# Taxonomy Categorization Use-Case

This notebook demonstrates a taxonomy categorization use-case using text embeddings and Vertex AI Vector Search.

### The steps performed include:
* Parameters, variables, and any helper functions are defined
* Sample pre-processing to deduplicate initial data; Combine and transform relevant data columns
* Apply text embeddings using REST requests
* Create and Deploy Index for Vector Search
* Query Index and get Ranked Results of classes

User paramaters are indicated by `@param`

### Import Libraries & Define Parameters

In [None]:
# # Install the packages
# ! pip3 install --upgrade --quiet google-cloud-aiplatform \
#                                  google-cloud-storage

In [None]:
import pandas as pd
import numpy as np
import json
import google.auth.transport.requests
import google.auth
from google.cloud import storage
import requests
from google.cloud.aiplatform.matching_engine.matching_engine_index_endpoint import \
    Namespace

In [None]:
PROJECT_ID = "sandbox-401718" # @param
REGION = "us-central1" # @param
BUCKET_URI = f"gs://{PROJECT_ID}-category-textembedding-{REGION}"
INPUT_URI = f"{BUCKET_URI}/input-test"
OUTPUT_URI = f"{BUCKET_URI}/output-test"

### Create buckets

In [None]:
# ! gsutil mb -l {REGION} -p {PROJECT_ID} {BUCKET_URI}

## Textembeddings on GCS

The following data splitting strategy is used for building and querying the index:

![taxonomy-flow_.png](./imgs/taxonomy-flow_.png)
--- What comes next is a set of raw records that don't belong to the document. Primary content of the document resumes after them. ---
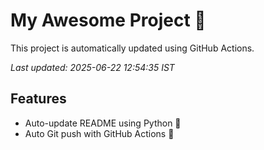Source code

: # My Awesome Project 🚀

This project is automatically updated using GitHub Actions.

_Last updated: 2025-06-22 12:54:35 IST_

## Features
- Auto-update README using Python 🐍
- Auto Git push with GitHub Actions 🤖
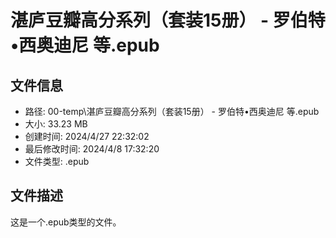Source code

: ﻿# 湛庐豆瓣高分系列（套装15册） - 罗伯特•西奥迪尼 等.epub

## 文件信息
- 路径: 00-temp\湛庐豆瓣高分系列（套装15册） - 罗伯特•西奥迪尼 等.epub
- 大小: 33.23 MB
- 创建时间: 2024/4/27 22:32:02
- 最后修改时间: 2024/4/8 17:32:20
- 文件类型: .epub

## 文件描述
这是一个.epub类型的文件。

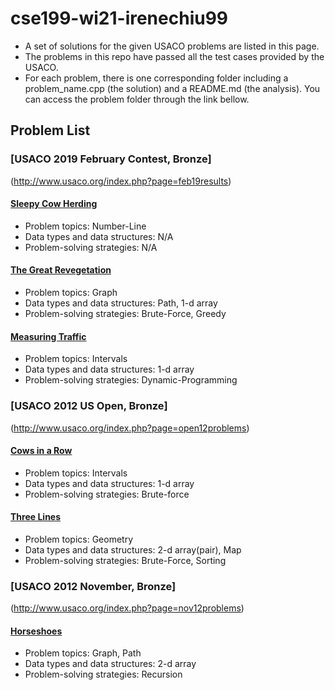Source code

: # cse199-wi21-irenechiu99
 - A set of solutions for the given USACO problems are listed in this page.
 - The problems in this repo have passed all the test cases provided by the USACO.
 - For each problem, there is one corresponding folder including a problem_name.cpp (the solution) and a README.md (the analysis). You can access the problem folder through the link bellow.

## Problem List
### [USACO 2019 February Contest, Bronze]
(http://www.usaco.org/index.php?page=feb19results)
#### [Sleepy Cow Herding](/sleepy-cow-herding/)
 - Problem topics: Number-Line
 - Data types and data structures: N/A
 - Problem-solving strategies: N/A
#### [The Great Revegetation](/the-great-revegetation/)
 - Problem topics: Graph
 - Data types and data structures: Path, 1-d array
 - Problem-solving strategies: Brute-Force, Greedy
#### [Measuring Traffic](/measuring-traffic/)
 - Problem topics: Intervals
 - Data types and data structures: 1-d array
 - Problem-solving strategies: Dynamic-Programming

### [USACO 2012 US Open, Bronze]
(http://www.usaco.org/index.php?page=open12problems)
#### [Cows in a Row](/cows-in-a-row/)
 - Problem topics: Intervals
 - Data types and data structures: 1-d array
 - Problem-solving strategies: Brute-force
#### [Three Lines](/three-lines/)
 - Problem topics: Geometry
 - Data types and data structures: 2-d array(pair), Map
 - Problem-solving strategies: Brute-Force, Sorting
### [USACO 2012 November, Bronze]
(http://www.usaco.org/index.php?page=nov12problems)
#### [Horseshoes](/horseshoes/)
 - Problem topics: Graph, Path
 - Data types and data structures: 2-d array
 - Problem-solving strategies: Recursion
### Pre-processing and Enrichment

Preprocess involves cleaning, transforming, and standardizing the raw data to reduce noise and inconsistencies. Preprocessing can help ensure optimal performance and accurate results for downstream matching algorithms.

Sample preprocessing techniques to consider:
* Remove exact duplicate records (included below) 
* Normalize keyword variations in spelling and abbreviations (e.g., "Ave" to "Avenue")
* Ensure consistent formatting across all data points
* Identify and correct invalid or inaccurate domain information


 Information is also strategically combined from multiple sources to create richer representations of product taxonomy classes.

In [None]:
df_data = pd.read_csv(' AAG_test_dataset.xlsx - Descriptions.csv')
df_heirarchy = pd.read_csv('EUHIERARCHY_062024.xlsx - Sheet1.csv')
df_data_holdout = pd.read_csv('inventory-test-source.csv') # used for testing accuracy 

In [None]:
# Split unlabeled and labeled test data set

# DataFrame where 'structure_assignment_euhierarchy' is NOT null
df_data_label = df_data[df_data['structure_assignment_euhierarchy'].notna()].copy() 
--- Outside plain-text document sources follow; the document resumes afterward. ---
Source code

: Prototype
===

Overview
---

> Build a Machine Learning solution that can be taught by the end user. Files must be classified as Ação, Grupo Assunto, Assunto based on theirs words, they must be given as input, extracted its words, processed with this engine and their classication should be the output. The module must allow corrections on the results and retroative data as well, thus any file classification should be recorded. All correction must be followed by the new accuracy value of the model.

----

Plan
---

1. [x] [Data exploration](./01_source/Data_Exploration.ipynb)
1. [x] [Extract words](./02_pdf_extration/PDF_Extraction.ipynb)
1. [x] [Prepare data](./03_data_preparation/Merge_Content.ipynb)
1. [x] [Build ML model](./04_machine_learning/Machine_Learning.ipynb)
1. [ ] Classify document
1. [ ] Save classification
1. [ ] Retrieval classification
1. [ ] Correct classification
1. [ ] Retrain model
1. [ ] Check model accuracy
# Remove holdout dataset from Labeled dataset 
# Perform the merge with indicator
merged_df = df_data_label.merge(df_data_holdout, how='left', indicator=True)
df_data_label = merged_df[merged_df['_merge'] == 'left_only'].drop('_merge', axis=1)

# DataFrame where 'structure_assignment_euhierarchy' IS null
df_data_unlabel = df_data[df_data['structure_assignment_euhierarchy'].isnull()].copy() # simulate live data


### Combine and transform relevant data columns

Engineer data to be optimized for embedding generation. For example, merging a dataset containing multiple product examples per category with the hierarchical taxonomy dataset provides the embedding model with a more diverse and comprehensive understanding of each category. Instead of relying solely on the taxonomy, which only offers one example per class, this method leverages labeled data to enhance the model to learn more nuanced representations, ultimately enhancing categorization accuracy.

In [None]:
# Merge the dataframes based on the 'structure_assignment_euhierarchy' and 'Tier_5_ID' columns

## This provides additional "ground truth" examples for the vector database instead 
## of just relying on the heirarchy which only includes 1 example per unique class

df_data_merge = pd.merge(
    df_data_label[
        [
            "supplier",
            "short_description_en",
            "supplier_description_en",
            "long_description_en",
            "structure_assignment_euhierarchy",
        ]
    ],
    df_heirarchy[
        [
            "Tier_1_EN",
            "Tier_2_EN",
            "Tier_3_EN",
            "Tier_4_EN",
            "Tier_5_EN",
            "Tier_5_ID",
        ]
    ],
    left_on="structure_assignment_euhierarchy",
    right_on="Tier_5_ID",
    how="right",
)

# Label data with unique ID's to map embeddings back to class
np.random.seed(42)
df_data_merge['unique_id'] = np.random.randint(10000000000000, size=len(df_data_merge))
if df_data_merge['unique_id'].nunique() == len(df_data_merge):
    print("All IDs are unique")
else:
    print("There are duplicate IDs!") 

In [None]:
# Format features for embeddings

# Select and combine features into comma separated string

df_data_merge['combined_text'] = (df_data_merge['supplier'].fillna('') + ', ' + 
                       df_data_merge['short_description_en'].fillna('') + ', ' + 
                       df_data_merge['supplier_description_en'].fillna('') + ', ' + 
                       df_data_merge['long_description_en'].fillna('') + ', ' +
                       df_data_merge['Tier_1_EN'].fillna('') + ', ' +  
                       df_data_merge['Tier_2_EN'].fillna('') + ', ' + 
                       df_data_merge['Tier_3_EN'].fillna('') + ', ' + 
                       df_data_merge['Tier_4_EN'].fillna('') + ', ' + 
                       df_data_merge['Tier_5_EN'].fillna('') + ', ' + 
                       df_data_merge['Tier_5_ID'].fillna(''))

df = df_data_merge

In [None]:
df['combined_text'][13000] # Example

In [None]:
# Create JSON file
# Create a list of dictionaries from the 'combined_text' column
text_data = [{"content": combined_text} for combined_text in df['combined_text']]   ########
# text_data = [{"content": combined_text_sentence} for combined_text_sentence in df['combined_text_sentence']] #######

# Save to a JSONL file
with open('input.jsonl', 'w') as outfile:
    for entry in text_data:
        json.dump(entry, outfile)
        outfile.write('\n') 

In [None]:
# save to GCS 
storage_client = storage.Client()

BUCKET_NAME = "/".join(INPUT_URI.split("/")[:3])
bucket = storage_client.bucket(BUCKET_NAME[5:])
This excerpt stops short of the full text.